[Entries taken from a collection]
= Beginning of Section =

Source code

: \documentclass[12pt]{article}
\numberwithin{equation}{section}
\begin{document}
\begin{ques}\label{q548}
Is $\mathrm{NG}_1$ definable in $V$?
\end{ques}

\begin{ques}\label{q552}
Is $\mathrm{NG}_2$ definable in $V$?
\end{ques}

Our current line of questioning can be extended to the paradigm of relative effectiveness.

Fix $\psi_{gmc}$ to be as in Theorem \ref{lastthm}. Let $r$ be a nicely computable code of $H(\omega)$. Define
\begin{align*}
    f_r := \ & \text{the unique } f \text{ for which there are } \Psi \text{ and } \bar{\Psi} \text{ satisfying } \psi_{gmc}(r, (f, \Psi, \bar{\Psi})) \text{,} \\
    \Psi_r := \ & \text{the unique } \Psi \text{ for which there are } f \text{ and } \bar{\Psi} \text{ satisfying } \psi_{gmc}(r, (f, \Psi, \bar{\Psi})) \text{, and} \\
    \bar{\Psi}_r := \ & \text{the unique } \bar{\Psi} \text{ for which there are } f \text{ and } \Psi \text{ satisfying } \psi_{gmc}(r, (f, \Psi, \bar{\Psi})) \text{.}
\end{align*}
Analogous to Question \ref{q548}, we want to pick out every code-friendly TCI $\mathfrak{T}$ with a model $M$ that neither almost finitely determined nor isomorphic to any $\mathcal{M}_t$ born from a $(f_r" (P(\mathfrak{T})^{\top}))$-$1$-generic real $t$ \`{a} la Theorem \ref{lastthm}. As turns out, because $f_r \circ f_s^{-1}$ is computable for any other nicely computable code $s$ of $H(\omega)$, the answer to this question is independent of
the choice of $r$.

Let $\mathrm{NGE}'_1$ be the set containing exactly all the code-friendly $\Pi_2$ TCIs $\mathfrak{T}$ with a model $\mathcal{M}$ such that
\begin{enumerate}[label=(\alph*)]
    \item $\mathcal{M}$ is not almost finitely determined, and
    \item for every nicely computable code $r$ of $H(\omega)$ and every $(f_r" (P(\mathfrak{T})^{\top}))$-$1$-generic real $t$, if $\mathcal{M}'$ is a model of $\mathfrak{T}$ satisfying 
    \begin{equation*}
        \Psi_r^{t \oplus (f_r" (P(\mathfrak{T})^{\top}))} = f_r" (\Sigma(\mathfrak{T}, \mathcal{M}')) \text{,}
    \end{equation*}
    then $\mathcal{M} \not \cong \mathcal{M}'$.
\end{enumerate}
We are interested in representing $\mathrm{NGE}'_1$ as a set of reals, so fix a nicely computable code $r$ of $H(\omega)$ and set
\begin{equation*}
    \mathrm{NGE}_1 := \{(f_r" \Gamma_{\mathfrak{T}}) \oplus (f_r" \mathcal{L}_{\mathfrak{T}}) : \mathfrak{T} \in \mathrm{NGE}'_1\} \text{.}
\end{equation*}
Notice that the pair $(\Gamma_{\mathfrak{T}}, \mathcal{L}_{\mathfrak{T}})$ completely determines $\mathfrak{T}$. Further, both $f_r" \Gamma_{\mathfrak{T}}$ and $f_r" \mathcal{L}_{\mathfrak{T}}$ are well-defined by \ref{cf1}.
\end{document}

= End of Section =

TASK DIRECTIONS: Check each line in the records above for the word "lastthm". Return those that have it.

WRITTEN SOLUTION:
Fix $\psi_{gmc}$ to be as in Theorem \ref{lastthm}. Let $r$ be a nicely computable code of $H(\omega)$. Define
Analogous to Question \ref{q548}, we want to pick out every code-friendly TCI $\mathfrak{T}$ with a model $M$ that neither almost finitely determined nor isomorphic to any $\mathcal{M}_t$ born from a $(f_r" (P(\mathfrak{T})^{\top}))$-$1$-generic real $t$ \`{a} la Theorem \ref{lastthm}. As turns out, because $f_r \circ f_s^{-1}$ is computable for any other nicely computable code $s$ of $H(\omega)$, the answer to this question is independent of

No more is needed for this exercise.